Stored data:
________________________________________

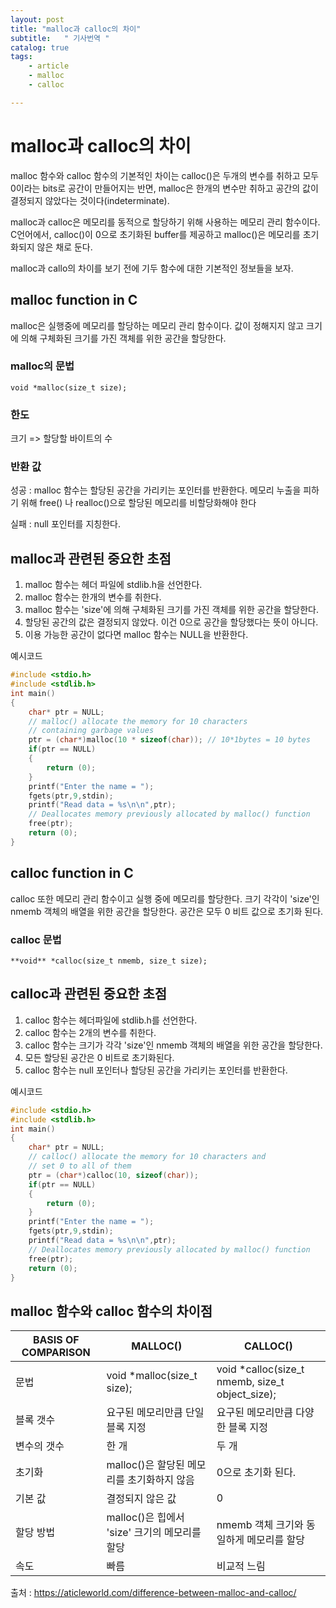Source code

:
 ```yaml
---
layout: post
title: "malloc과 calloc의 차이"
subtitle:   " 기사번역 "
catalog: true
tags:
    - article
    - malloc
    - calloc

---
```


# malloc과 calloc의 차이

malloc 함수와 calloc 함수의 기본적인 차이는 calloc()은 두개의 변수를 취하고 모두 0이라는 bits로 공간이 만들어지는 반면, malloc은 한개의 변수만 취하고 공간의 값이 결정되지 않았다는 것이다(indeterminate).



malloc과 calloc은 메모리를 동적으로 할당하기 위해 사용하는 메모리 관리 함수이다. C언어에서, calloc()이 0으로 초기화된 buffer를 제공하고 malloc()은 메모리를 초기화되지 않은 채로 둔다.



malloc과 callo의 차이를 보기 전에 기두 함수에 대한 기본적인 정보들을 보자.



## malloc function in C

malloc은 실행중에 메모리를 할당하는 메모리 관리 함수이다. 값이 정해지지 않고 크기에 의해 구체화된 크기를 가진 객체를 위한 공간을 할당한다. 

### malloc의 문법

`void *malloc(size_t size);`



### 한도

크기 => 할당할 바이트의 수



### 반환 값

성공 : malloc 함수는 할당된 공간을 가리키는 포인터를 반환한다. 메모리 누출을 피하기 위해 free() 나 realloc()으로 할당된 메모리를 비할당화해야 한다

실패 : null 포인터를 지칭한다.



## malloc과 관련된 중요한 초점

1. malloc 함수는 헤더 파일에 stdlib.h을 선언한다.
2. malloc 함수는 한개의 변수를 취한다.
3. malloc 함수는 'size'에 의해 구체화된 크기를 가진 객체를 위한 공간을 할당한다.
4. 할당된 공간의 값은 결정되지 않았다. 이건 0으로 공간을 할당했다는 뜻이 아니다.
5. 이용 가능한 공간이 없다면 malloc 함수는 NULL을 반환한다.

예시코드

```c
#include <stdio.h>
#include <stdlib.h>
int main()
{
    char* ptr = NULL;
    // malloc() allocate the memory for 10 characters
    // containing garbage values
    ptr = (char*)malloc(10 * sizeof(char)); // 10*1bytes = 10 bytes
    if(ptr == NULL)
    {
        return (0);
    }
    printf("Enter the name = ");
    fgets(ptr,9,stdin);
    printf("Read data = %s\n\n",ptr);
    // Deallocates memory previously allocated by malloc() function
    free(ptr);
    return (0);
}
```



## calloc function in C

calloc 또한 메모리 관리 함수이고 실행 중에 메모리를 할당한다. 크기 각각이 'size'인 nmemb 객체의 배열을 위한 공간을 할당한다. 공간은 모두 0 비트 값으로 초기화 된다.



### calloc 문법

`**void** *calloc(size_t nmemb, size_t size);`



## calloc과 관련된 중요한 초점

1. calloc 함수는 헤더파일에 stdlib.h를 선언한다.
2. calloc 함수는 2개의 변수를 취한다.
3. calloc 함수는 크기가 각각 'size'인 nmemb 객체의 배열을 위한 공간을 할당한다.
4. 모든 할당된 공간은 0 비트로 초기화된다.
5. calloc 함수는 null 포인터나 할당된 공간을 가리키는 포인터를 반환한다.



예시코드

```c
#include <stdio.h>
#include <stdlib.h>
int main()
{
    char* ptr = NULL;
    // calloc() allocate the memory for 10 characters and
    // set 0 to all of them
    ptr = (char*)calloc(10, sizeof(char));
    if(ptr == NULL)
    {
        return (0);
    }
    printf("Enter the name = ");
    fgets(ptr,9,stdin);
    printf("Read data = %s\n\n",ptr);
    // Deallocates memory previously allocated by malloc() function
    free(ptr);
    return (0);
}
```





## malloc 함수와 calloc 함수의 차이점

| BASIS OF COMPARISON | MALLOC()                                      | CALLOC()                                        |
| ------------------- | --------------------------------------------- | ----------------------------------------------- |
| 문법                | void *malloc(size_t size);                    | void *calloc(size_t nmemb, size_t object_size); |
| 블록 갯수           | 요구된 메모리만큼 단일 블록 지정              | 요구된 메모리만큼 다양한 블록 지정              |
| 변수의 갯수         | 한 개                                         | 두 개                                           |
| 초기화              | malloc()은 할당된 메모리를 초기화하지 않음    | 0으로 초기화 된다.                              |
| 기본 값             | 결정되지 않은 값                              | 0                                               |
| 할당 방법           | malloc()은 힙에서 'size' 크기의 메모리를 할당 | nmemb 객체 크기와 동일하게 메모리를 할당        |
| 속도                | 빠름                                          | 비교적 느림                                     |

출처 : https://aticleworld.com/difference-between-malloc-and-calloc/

________________________________________

Task prompt
For each line of the data that includes the word "void", return a copy of it.

Solution to this problem
`void *malloc(size_t size);`
`**void** *calloc(size_t nmemb, size_t size);`
| 문법                | void *malloc(size_t size);                    | void *calloc(size_t nmemb, size_t object_size); |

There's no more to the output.